DIRECTIONS. The expected answer comprises all lines from the entries that contain the string "accepts".

─── DATASET CONTENT

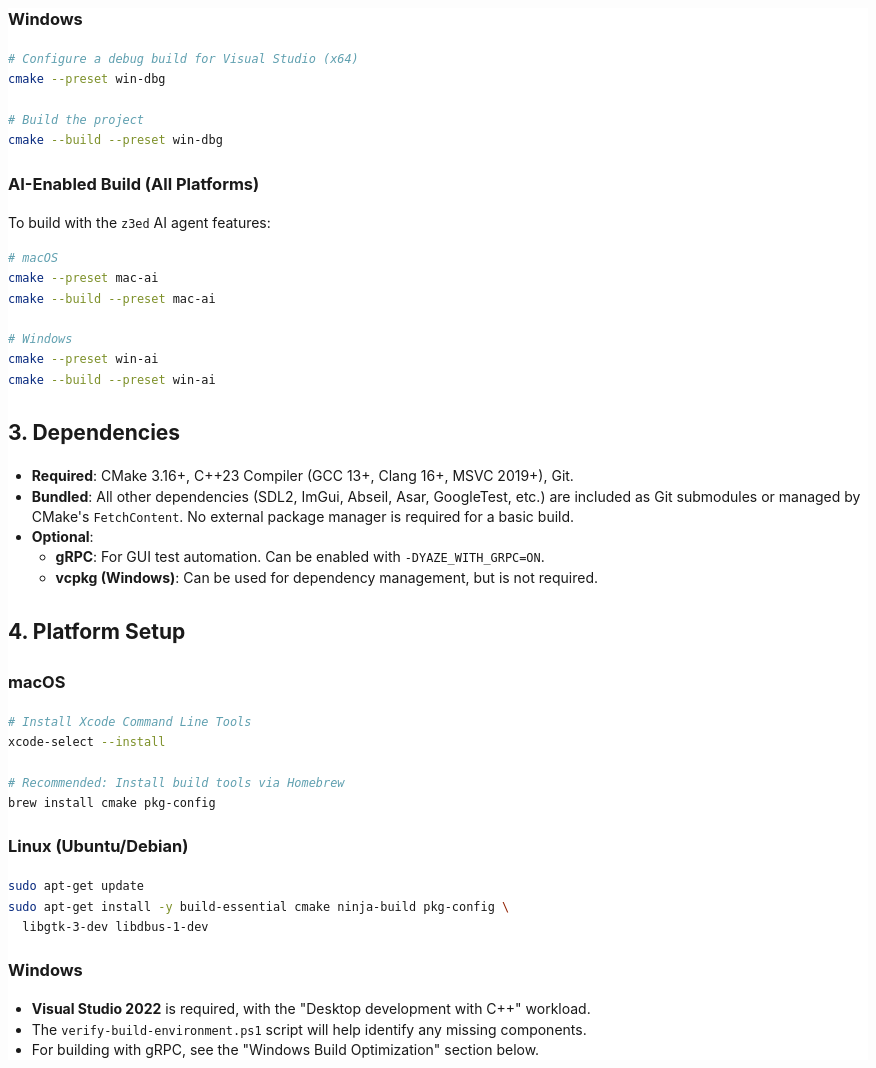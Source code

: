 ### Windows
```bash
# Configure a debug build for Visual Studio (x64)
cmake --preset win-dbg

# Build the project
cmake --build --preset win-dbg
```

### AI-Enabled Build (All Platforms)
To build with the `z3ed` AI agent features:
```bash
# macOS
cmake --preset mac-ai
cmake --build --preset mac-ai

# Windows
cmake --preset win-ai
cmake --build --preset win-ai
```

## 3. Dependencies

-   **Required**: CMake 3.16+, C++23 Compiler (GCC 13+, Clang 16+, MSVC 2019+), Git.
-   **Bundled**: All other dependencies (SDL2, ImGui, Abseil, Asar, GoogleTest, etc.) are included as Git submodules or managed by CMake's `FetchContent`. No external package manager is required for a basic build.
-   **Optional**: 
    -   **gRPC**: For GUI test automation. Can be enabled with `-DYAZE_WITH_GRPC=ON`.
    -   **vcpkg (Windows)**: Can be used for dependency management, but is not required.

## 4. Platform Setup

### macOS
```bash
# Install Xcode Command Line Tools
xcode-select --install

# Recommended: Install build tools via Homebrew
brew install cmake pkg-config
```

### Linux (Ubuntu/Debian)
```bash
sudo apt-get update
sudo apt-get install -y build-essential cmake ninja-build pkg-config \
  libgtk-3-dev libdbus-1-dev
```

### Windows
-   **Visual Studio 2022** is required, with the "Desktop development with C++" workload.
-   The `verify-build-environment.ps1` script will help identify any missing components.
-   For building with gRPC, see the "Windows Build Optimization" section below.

──────
─── DATASET CONTENT

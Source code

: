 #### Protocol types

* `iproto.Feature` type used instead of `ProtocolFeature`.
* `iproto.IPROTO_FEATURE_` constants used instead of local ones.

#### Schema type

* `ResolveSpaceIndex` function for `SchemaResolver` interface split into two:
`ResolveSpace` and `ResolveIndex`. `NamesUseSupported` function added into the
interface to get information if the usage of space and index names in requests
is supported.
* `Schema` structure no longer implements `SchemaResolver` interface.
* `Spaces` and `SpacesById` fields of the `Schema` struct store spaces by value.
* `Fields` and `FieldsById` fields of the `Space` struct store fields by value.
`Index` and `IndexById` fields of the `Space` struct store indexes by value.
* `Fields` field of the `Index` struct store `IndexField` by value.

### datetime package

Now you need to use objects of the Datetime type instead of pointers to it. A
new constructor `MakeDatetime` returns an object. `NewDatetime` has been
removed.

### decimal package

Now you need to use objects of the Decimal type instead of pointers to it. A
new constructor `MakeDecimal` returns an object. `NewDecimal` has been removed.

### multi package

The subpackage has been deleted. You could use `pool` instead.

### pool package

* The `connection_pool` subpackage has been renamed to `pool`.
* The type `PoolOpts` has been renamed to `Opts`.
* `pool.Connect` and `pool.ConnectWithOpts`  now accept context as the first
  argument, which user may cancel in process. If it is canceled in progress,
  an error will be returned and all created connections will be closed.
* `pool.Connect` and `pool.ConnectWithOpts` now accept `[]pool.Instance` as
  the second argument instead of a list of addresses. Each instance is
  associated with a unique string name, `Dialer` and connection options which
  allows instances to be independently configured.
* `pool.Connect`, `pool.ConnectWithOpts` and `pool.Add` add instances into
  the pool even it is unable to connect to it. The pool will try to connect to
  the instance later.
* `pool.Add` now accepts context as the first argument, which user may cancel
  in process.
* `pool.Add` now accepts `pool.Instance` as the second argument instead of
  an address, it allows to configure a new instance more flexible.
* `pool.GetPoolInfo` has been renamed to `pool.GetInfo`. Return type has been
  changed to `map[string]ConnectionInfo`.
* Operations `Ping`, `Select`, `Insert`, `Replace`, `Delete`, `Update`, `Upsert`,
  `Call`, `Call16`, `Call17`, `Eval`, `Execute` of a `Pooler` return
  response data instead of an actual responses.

──────

REPLY.
* `pool.Add` now accepts context as the first argument, which user may cancel
* `pool.Add` now accepts `pool.Instance` as the second argument instead of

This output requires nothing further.